Dans un éclairage homogène inondant le plateau pendant les quatres premières Suites, la chorégraphie s’écoule pendant deux heures au seul son du violoncelle, sorte d’épure qu’aucun décor ne vient contrarier.
Il n’y a pas d’histoire narrative guidant le spectateur, sauf la vision, sur le tapis de sol gris, de traits géométriques blancs circulaires et linéaires dessinant étoiles et cercles probablement définis par des lois mathématiques qui gardent leur mystère.
Chaque Suite démarre rituellement par des mesures précises entre deux points du graphisme, matérialisées par un ruban blanc puis rouge scotché sur le sol par les interprètes ; par le déplacement méticuleux du tabouret positionnant le musicien qui, lui-même, est face aux danseurs sur scène, si bien qu’il se trouve de dos, de ¾ ou de face par rapport au public.
Les Suites s’enchainent dans des évolutions sobres entrecoupées d’élans enjoués, d’accalmie, de roulades au sol, de solos et de duos d’une remarquable précision et subtilité gestuelle sans que l’on puisse repérer le contenu conceptuel, mixant quelques pas issus du style baroque à une expression résolument contemporaine.

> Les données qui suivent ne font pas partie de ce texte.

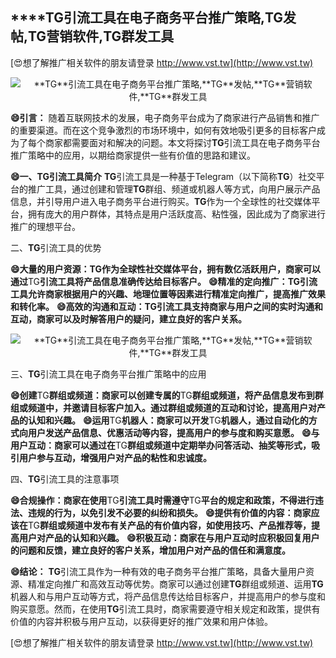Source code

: ## ****TG**引流工具在电子商务平台推广策略,**TG**发帖,**TG**营销软件,**TG**群发工具**

[😍想了解推广相关软件的朋友请登录 http://www.vst.tw](http://www.vst.tw)

 <center><img src="https://vst.tw/MP4/tuiguang/png/5.png" alt="**TG**引流工具在电子商务平台推广策略,**TG**发帖,**TG**营销软件,**TG**群发工具"></center>

**😄引言：**
随着互联网技术的发展，电子商务平台成为了商家进行产品销售和推广的重要渠道。而在这个竞争激烈的市场环境中，如何有效地吸引更多的目标客户成为了每个商家都需要面对和解决的问题。本文将探讨**TG**引流工具在电子商务平台推广策略中的应用，以期给商家提供一些有价值的思路和建议。

**😄一、**TG**引流工具简介**
**TG**引流工具是一种基于Telegram（以下简称**TG**）社交平台的推广工具，通过创建和管理**TG**群组、频道或机器人等方式，向用户展示产品信息，并引导用户进入电子商务平台进行购买。**TG**作为一个全球性的社交媒体平台，拥有庞大的用户群体，其特点是用户活跃度高、粘性强，因此成为了商家进行推广的理想平台。

二、**TG**引流工具的优势

**😄大量的用户资源：**TG**作为全球性社交媒体平台，拥有数亿活跃用户，商家可以通过**TG**引流工具将产品信息准确传达给目标客户。**
**😄精准的定向推广：**TG**引流工具允许商家根据用户的兴趣、地理位置等因素进行精准定向推广，提高推广效果和转化率。**
**😄高效的沟通和互动：**TG**引流工具支持商家与用户之间的实时沟通和互动，商家可以及时解答用户的疑问，建立良好的客户关系。**

 <center><img src="https://vst.tw/MP4/tuiguang/png/0.png" alt="**TG**引流工具在电子商务平台推广策略,**TG**发帖,**TG**营销软件,**TG**群发工具"></center>

三、**TG**引流工具在电子商务平台推广策略中的应用

**😄创建**TG**群组或频道：商家可以创建专属的**TG**群组或频道，将产品信息发布到群组或频道中，并邀请目标客户加入。通过群组或频道的互动和讨论，提高用户对产品的认知和兴趣。**
**😄运用**TG**机器人：商家可以开发**TG**机器人，通过自动化的方式向用户发送产品信息、优惠活动等内容，提高用户的参与度和购买意愿。**
**😄与用户互动：商家可以通过在**TG**群组或频道中定期举办问答活动、抽奖等形式，吸引用户参与互动，增强用户对产品的粘性和忠诚度。**

四、**TG**引流工具的注意事项

**😄合规操作：商家在使用**TG**引流工具时需遵守**TG**平台的规定和政策，不得进行违法、违规的行为，以免引发不必要的纠纷和损失。**
**😄提供有价值的内容：商家应该在**TG**群组或频道中发布有关产品的有价值内容，如使用技巧、产品推荐等，提高用户对产品的认知和兴趣。**
**😄积极互动：商家在与用户互动时应积极回复用户的问题和反馈，建立良好的客户关系，增加用户对产品的信任和满意度。**

**😄结论：**
**TG**引流工具作为一种有效的电子商务平台推广策略，具备大量用户资源、精准定向推广和高效互动等优势。商家可以通过创建**TG**群组或频道、运用**TG**机器人和与用户互动等方式，将产品信息传达给目标客户，并提高用户的参与度和购买意愿。然而，在使用**TG**引流工具时，商家需要遵守相关规定和政策，提供有价值的内容并积极与用户互动，以获得更好的推广效果和用户体验。

[😍想了解推广相关软件的朋友请登录 http://www.vst.tw](http://www.vst.tw)



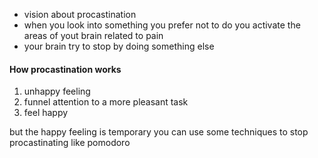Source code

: - vision about procastination
- when you look into something you prefer not to do you activate the areas of yout brain related to pain
- your brain try to stop by doing something else
#### How procastination works
1. unhappy feeling
2. funnel attention to a more pleasant task
3. feel happy

but the happy feeling is temporary
 you can use some techniques to stop procastinating like pomodoro
 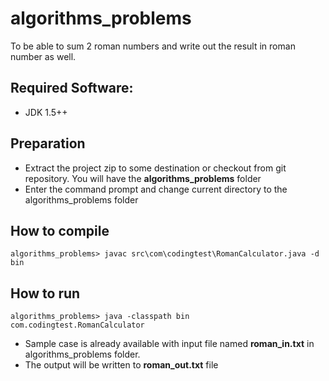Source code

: # algorithms_problems
To be able to sum 2 roman numbers and write out the result in roman number as well.

## Required Software: 
- JDK 1.5++

## Preparation
- Extract the project zip to some destination or checkout from git repository. You will have the **algorithms_problems** folder
- Enter the command prompt and change current directory to the algorithms_problems folder
 
## How to compile
`algorithms_problems> javac src\com\codingtest\RomanCalculator.java -d bin`

## How to run 
`algorithms_problems> java -classpath bin com.codingtest.RomanCalculator`

- Sample case is already available with input file named **roman_in.txt** in algorithms_problems folder.
- The output will be written to **roman_out.txt** file
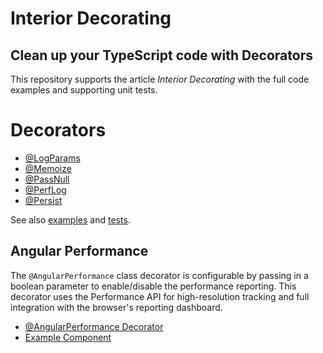 # Interior Decorating
## Clean up your TypeScript code with Decorators

This repository supports the article _Interior Decorating_ with the full code examples and supporting unit tests.

# Decorators

- [@LogParams](src/decorators/log-params.decorator.ts)
- [@Memoize](src/decorators/memoize.decorator.ts)
- [@PassNull](src/decorators/pass-null.decorator.ts)
- [@PerfLog](src/decorators/perf-log.decorator.ts)
- [@Persist](src/decorators/persist.decorator.ts)

See also [examples](src/examples) and [tests](src/tests).

## Angular Performance

The `@AngularPerformance` class decorator is configurable by passing in a boolean parameter to enable/disable the performance reporting. This decorator uses the Performance API for high-resolution tracking and full integration with the browser's reporting dashboard.

- [@AngularPerformance Decorator](angular/src/app/angular-performance.decorator.ts)
- [Example Component](angular/src/app/app.component.ts)
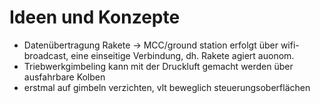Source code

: # Ideen und Konzepte
* Datenübertragung Rakete -> MCC/ground station erfolgt über wifi-broadcast, eine einseitige Verbindung, dh. Rakete agiert auonom.
* Triebwerkgimbeling kann mit der Druckluft gemacht werden über ausfahrbare Kolben
* erstmal auf gimbeln verzichten, vlt beweglich steuerungsoberflächen
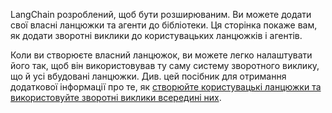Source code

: 
LangChain розроблений, щоб бути розширюваним. Ви можете додати свої власні ланцюжки та агенти до бібліотеки. Ця сторінка покаже вам, як додати зворотні виклики до користувацьких ланцюжків і агентів.

Коли ви створюєте власний ланцюжок, ви можете легко налаштувати його так, щоб він використовував ту саму систему зворотного виклику, що й усі вбудовані ланцюжки. Див. цей посібник для отримання додаткової інформації про те, як [створюйте користувацькі ланцюжки та використовуйте зворотні виклики всередині них](../../modules/chains#subclassing-basechain).
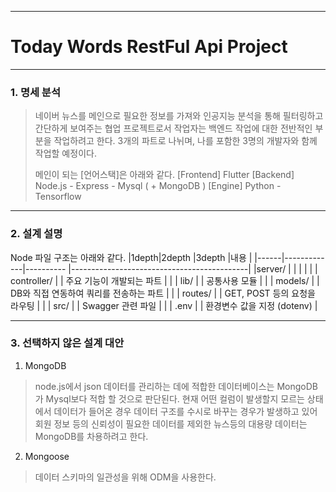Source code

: -------------------------------------------

# Today Words RestFul Api Project

-------------------------------------------

### 1. 명세 분석
> 네이버 뉴스를 메인으로 필요한 정보를 가져와 인공지능 분석을 통해 필터링하고 
> 간단하게 보여주는 협업 프로젝트로서 작업자는 백엔드 작업에 대한 전반적인 부분을 작업하려고 한다.
> 3개의 파트로 나뉘며, 나를 포함한 3명의 개발자와 함께 작업할 예정이다.
> 
> 메인이 되는 [언어스택]은 아래와 같다.
> [Frontend] Flutter 
> [Backend] Node.js - Express - Mysql ( + MongoDB ) 
> [Engine] Python - Tensorflow 

--------------------------------

### 2. 설계 설명

Node 파일 구조는 아래와 같다.
|1depth|2depth       |3depth     |내용                                        |
|------|-------------|---------- |--------------------------------------------|
|server/  |             |           |                                            |
|      | controller/        |           | 주요 기능이 개발되는 파트   |
|      | lib/        |           | 공통사용 모듈                               |
|      | models/     |           | DB와 직접 연동하여 쿼리를 전송하는 파트       |
|      | routes/ |           | GET, POST 등의 요청을 라우팅                |
|      | src/      |           | Swagger 관련 파일                                 |
|      | .env     |           | 환경변수 값을 지정 (dotenv)                              |

------------------------------------
### 3. 선택하지 않은 설계 대안

1. MongoDB
> node.js에서 json 데이터를 관리하는 데에 적합한 데이터베이스는 MongoDB가 Mysql보다 적합 할 것으로 판단된다.
> 현재 어떤 컬럼이 발생할지 모르는 상태에서 데이터가 들어온 경우 데이터 구조를 수시로 바꾸는 경우가 발생하고 있어
> 회원 정보 등의 신뢰성이 필요한 데이터를 제외한 뉴스등의 대용량 데이터는 MongoDB를 차용하려고 한다.

2. Mongoose
> 데이터 스키마의 일관성을 위해 ODM을 사용한다.

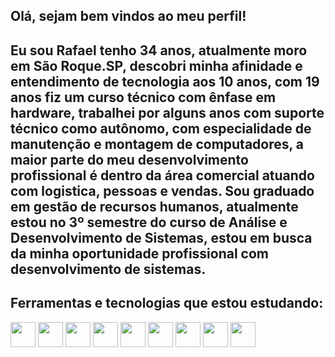 ## Olá, sejam bem vindos ao meu perfil!

## Eu sou Rafael tenho 34 anos, atualmente moro em São Roque.SP, descobri minha afinidade e entendimento de tecnologia aos 10 anos, com 19 anos fiz um curso técnico com ênfase em hardware, trabalhei por alguns anos com suporte técnico como autônomo, com especialidade de manutenção e montagem de computadores, a maior parte do meu desenvolvimento profissional é dentro da área comercial atuando com logistica, pessoas e vendas. Sou graduado em gestão de recursos humanos, atualmente estou no 3º semestre do curso de Análise e Desenvolvimento de Sistemas, estou em busca da minha oportunidade profissional com desenvolvimento de sistemas.

<!---
Rafael-Prodo/Rafael-Prodo is a ✨ special ✨ repository because its `README.md` (this file) appears on your GitHub profile.
You can click the Preview link to take a look at your changes.
--->







## Ferramentas e tecnologias que estou estudando:

<img src="https://cdn.jsdelivr.net/gh/devicons/devicon@latest/icons/csharp/csharp-original.svg" width="40" height="40"/> <img src="https://cdn.jsdelivr.net/gh/devicons/devicon@latest/icons/java/java-original.svg" width="40" height="40"/> <img src="https://cdn.jsdelivr.net/gh/devicons/devicon@latest/icons/javascript/javascript-original.svg" width="40" height="40"/> <img src="https://cdn.jsdelivr.net/gh/devicons/devicon@latest/icons/python/python-original-wordmark.svg" width="40" height="40"/> <img src="https://cdn.jsdelivr.net/gh/devicons/devicon@latest/icons/react/react-original-wordmark.svg" width="40" height="40"/> <img src="https://cdn.jsdelivr.net/gh/devicons/devicon@latest/icons/css3/css3-original.svg" width="40" height="40"/> <img src="https://cdn.jsdelivr.net/gh/devicons/devicon@latest/icons/html5/html5-original.svg" width="40" height="40"/> <img src="https://cdn.jsdelivr.net/gh/devicons/devicon@latest/icons/mysql/mysql-original-wordmark.svg" width="40" height="40"/> <img src="https://cdn.jsdelivr.net/gh/devicons/devicon@latest/icons/linux/linux-original.svg" width="40" height="40"/>

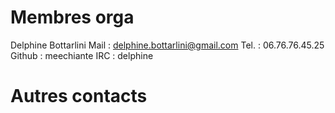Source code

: # Membres orga

Delphine Bottarlini
Mail : 		delphine.bottarlini@gmail.com
Tel. : 		06.76.76.45.25
Github : 	meechiante
IRC : 		delphine

# Autres contacts



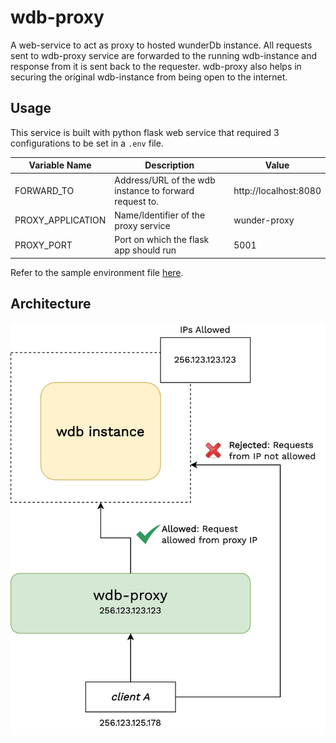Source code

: # wdb-proxy

A web-service to act as proxy to hosted wunderDb instance. All requests sent to wdb-proxy service are forwarded to the running wdb-instance and response from it is sent back to the requester. wdb-proxy also helps in securing the original wdb-instance from being open to the internet.

## Usage

This service is built with python flask web service that required 3 configurations to be set in a `.env` file.

| Variable Name | Description | Value |
| ------------- | ----------- | ----- |
| FORWARD_TO  | Address/URL of the wdb instance to forward request to. | http://localhost:8080 |
| PROXY_APPLICATION | Name/Identifier of the proxy service | wunder-proxy |
| PROXY_PORT | Port on which the flask app should run | 5001 |

Refer to the sample environment file [here](./.env).

## Architecture

![](docs/wdb-proxy.jpg)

Par ailleurs, chaque danseur imprime sa personnalité dans la Suite qu’il interprète selon le vœu de la chorégraphe ; successivement Michaël Pomero, Julien Monty, Marie Goudot, Boštjan Antončič avec la participation de Femke Gyselinck qui remplace Anne Teresa De Keersmaeker blessée. Les trajets dansés se dilatent et s’architecturent, avec deux temps privilégiés : l’un de pure danse dans le silence musical, l’autre de pure jouissance sonore avec les nuances monodiques du violoncelle. A la 5ème Suite, le projecteur cible le violoncelliste et éclaire en « contre-jour » le danseur.
L’éclairage presque violent du plateau comparé à la neutralité du début transcende la sixième et dernière Suite : les artistes marchent en chœur, attentifs au musicien, puis ils se dispersent librement, nous interpellent, pour se disposer en cercle autour du violoncelliste comme point central et point d’orgue final.
Les Suites se succèdent, telle une expérience de méditation inédite qui enfle la fusion entre gestes effectués et notes égrenées. L’humeur et l’attention du public vagabondent, dérivées tout de même par l’emprise d’une sonorité qui élève l’âme et qui convoque nos souvenirs les plus chers.
Le rapport au corps dansant, dans ce qu’il a de « glorieux » dans tous les sens du terme, est sublimé, au moins le temps de cette magnifique soirée.